CFIUS was established by the Trump administration in 2020 to pressure TikTok’s Chinese parent ByteDance from selling its short video app. After ByteDance made changes to the way data is stored and protected, Joe Biden was appointed his successor.

Reuters spoke to regulatory attorneys who stated that Musk would control Twitter under his proposed takeover, and foreign investors will only acquire a small amount of Musk’s shares.

Musk giving foreign investors power over the company via a position on its board, or through other means would make their perceptions change.

However, this risk isn’t negligible considering that personal data handling by social media companies like Twitter can be considered critical infrastructure by CFIUS.

The non-public electronic communication is one item that can be considered to be sensitive personal information. This would apply to chat messages, email and messaging between users. Twitter allows you to do that,” law firm Vinson & Elkins LLP partner Richard Sofield said.

According to lawyers, CFIUS may be under scrutiny because of Musk’s business dealings in foreign countries that are hostile to free speech, or who want to take over the United States technology-wise. Tesla Inc (NASDAQ:) Inc is the leader of an electric car manufacturer. It relies on China to produce and sell its cars.

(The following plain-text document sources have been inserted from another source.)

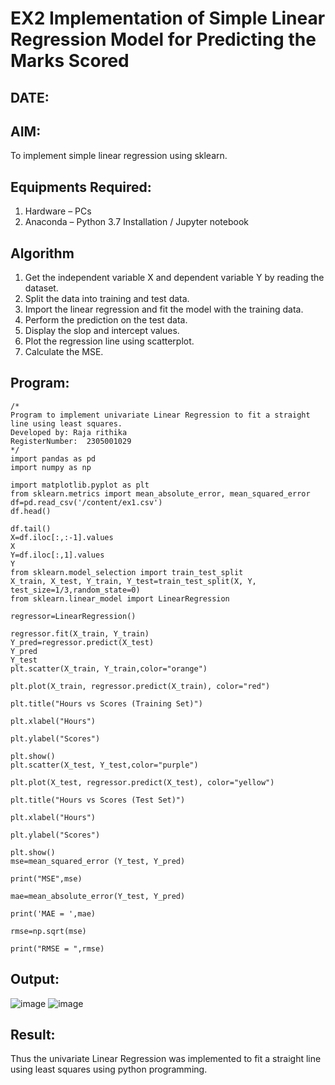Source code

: # EX2 Implementation of Simple Linear Regression Model for Predicting the Marks Scored
## DATE:
## AIM:
To implement simple linear regression using sklearn.

## Equipments Required:
1. Hardware – PCs
2. Anaconda – Python 3.7 Installation / Jupyter notebook

## Algorithm
1. Get the independent variable X and dependent variable Y by reading the dataset.
2. Split the data into training and test data.
3. Import the linear regression and fit the model with the training data.
4. Perform the prediction on the test data.
5. Display the slop and intercept values.
6. Plot the regression line using scatterplot.
7. Calculate the MSE.

## Program:
```
/*
Program to implement univariate Linear Regression to fit a straight line using least squares.
Developed by: Raja rithika
RegisterNumber:  2305001029
*/
import pandas as pd
import numpy as np

import matplotlib.pyplot as plt
from sklearn.metrics import mean_absolute_error, mean_squared_error
df=pd.read_csv('/content/ex1.csv')
df.head()

df.tail()
X=df.iloc[:,:-1].values
X
Y=df.iloc[:,1].values
Y
from sklearn.model_selection import train_test_split
X_train, X_test, Y_train, Y_test=train_test_split(X, Y, test_size=1/3,random_state=0)
from sklearn.linear_model import LinearRegression

regressor=LinearRegression()

regressor.fit(X_train, Y_train)
Y_pred=regressor.predict(X_test)
Y_pred
Y_test
plt.scatter(X_train, Y_train,color="orange")

plt.plot(X_train, regressor.predict(X_train), color="red")

plt.title("Hours vs Scores (Training Set)")

plt.xlabel("Hours")

plt.ylabel("Scores")

plt.show()
plt.scatter(X_test, Y_test,color="purple")

plt.plot(X_test, regressor.predict(X_test), color="yellow")

plt.title("Hours vs Scores (Test Set)")

plt.xlabel("Hours")

plt.ylabel("Scores")

plt.show()
mse=mean_squared_error (Y_test, Y_pred)

print("MSE",mse)

mae=mean_absolute_error(Y_test, Y_pred)

print('MAE = ',mae)

rmse=np.sqrt(mse)

print("RMSE = ",rmse)
```

## Output:
![image](https://github.com/user-attachments/assets/41497f43-5040-4c47-b733-1c69e82100e2)
![image](https://github.com/user-attachments/assets/37e29137-da55-4572-bdbb-a158d3ba8409)





## Result:
Thus the univariate Linear Regression was implemented to fit a straight line using least squares using python programming.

Although China banned Twitter in 2009, many Chinese officials were active on the social networking platform. Some have claimed that misinformation has been unfairly targeted by the company in its efforts to limit it.

Sofield stated that “One consideration would be whether there will be an opportunity China to leverage their business activity to achieve desired outcomes.”

BROADCOM PRÉCEDENT

The lawyers stated that there is precedent in which CFIUS could reject a deal because of the possibility that the acquirer’s business relationships might compromise them. After CFIUS raised concerns, Trump reversed his decision to block Broadcom’s acquisition of U.S. peer Qualcomm (NASDAQ 🙂 Inc) 2018 for $117 billion.

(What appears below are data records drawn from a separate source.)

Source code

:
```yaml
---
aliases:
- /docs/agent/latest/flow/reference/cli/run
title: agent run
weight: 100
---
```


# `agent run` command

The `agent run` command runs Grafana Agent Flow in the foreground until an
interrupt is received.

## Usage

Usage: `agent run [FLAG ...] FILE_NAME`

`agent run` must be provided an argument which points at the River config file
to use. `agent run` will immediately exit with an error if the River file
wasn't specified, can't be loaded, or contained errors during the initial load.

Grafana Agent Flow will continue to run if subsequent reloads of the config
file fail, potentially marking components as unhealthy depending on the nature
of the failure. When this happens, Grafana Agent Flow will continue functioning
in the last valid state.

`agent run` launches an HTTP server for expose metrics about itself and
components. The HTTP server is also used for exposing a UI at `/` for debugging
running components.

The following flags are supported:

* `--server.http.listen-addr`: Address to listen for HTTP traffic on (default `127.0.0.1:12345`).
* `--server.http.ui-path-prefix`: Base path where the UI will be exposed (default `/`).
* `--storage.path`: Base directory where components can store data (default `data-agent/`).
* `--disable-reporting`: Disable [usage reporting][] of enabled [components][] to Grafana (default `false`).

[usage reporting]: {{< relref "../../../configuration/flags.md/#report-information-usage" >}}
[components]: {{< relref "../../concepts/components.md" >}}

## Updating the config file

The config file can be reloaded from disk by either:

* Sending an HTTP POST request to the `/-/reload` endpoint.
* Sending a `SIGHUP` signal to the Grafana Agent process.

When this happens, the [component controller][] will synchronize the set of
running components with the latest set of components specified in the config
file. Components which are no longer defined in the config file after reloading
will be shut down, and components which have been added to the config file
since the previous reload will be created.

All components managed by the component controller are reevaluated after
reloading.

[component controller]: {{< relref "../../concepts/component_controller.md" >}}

Broadcom, a public company that had U.S. shareholders and was headquartered out of Singapore was publicly traded. However, the White House was concerned that Broadcom’s relationships with foreign “third-party entities” could hinder the U.S. in the technology race against China.

Nevena Simidjiyska is a Fox Rothschild LLP regulatory lawyer who suggested that CFIUS might investigate whether foreign entities could influence the Twitter deal’s Musk and other U.S. investors.

Simidjiyska stated that CFIUS could decide that U.S.-based investors in Twitter are subject to CFIUS review, if controlled by foreign entities.

Musk’s Twitter deal does not face the most common type of regulatory risk seen in mergers and acquisitions — pushback from antitrust regulators. According to regulatory experts, the world’s wealthiest man does not have media holdings and they don’t expect that this deal will be subject to significant antitrust scrutiny.